The output should be all lines of the entries below in which the word "project" occurs.

MATERIAL FOR THE TASK.
________________________
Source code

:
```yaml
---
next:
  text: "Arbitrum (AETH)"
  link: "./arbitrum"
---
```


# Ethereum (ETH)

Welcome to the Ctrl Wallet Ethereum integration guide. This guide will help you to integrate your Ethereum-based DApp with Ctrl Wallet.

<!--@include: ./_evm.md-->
________________________
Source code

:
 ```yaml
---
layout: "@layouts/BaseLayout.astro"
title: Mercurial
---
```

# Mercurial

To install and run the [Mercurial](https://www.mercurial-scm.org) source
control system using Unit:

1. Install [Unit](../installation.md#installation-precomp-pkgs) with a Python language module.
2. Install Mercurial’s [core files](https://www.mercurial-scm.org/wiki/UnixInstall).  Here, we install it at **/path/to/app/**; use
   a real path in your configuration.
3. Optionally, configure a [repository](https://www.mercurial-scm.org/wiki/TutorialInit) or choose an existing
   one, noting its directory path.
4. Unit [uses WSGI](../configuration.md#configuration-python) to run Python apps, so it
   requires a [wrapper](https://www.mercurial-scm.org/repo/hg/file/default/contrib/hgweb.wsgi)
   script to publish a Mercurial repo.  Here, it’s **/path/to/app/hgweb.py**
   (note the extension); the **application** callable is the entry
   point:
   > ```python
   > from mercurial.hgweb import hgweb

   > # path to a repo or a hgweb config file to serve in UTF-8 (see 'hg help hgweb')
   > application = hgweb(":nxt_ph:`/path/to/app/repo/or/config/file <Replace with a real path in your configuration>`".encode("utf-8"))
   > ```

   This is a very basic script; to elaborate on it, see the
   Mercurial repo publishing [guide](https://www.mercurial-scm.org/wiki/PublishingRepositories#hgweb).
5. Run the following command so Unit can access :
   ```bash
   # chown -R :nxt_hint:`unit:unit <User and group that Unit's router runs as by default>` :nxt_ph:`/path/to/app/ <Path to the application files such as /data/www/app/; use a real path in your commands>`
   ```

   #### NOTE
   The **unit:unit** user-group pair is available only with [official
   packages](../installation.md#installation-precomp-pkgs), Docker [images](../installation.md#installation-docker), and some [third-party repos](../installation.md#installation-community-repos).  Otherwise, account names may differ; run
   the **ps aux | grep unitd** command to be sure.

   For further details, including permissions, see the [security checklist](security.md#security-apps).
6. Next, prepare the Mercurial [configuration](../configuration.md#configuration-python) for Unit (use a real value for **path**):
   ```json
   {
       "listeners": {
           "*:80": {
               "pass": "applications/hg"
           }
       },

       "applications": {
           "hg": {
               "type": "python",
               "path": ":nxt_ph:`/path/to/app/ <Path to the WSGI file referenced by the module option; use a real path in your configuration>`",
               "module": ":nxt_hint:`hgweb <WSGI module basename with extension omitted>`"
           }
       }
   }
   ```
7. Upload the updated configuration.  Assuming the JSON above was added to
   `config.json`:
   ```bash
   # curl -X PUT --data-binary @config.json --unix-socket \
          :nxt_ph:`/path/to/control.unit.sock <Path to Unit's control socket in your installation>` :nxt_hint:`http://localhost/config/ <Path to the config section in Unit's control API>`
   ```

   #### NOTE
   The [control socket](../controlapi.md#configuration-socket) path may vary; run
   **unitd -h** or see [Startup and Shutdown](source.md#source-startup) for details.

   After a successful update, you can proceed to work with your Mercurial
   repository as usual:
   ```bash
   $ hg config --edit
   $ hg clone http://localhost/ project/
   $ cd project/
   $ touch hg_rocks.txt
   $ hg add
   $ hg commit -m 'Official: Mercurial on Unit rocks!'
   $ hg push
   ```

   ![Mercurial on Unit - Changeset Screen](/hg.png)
________________________
EXERCISE ANSWER.
   $ hg clone http://localhost/ project/
   $ cd project/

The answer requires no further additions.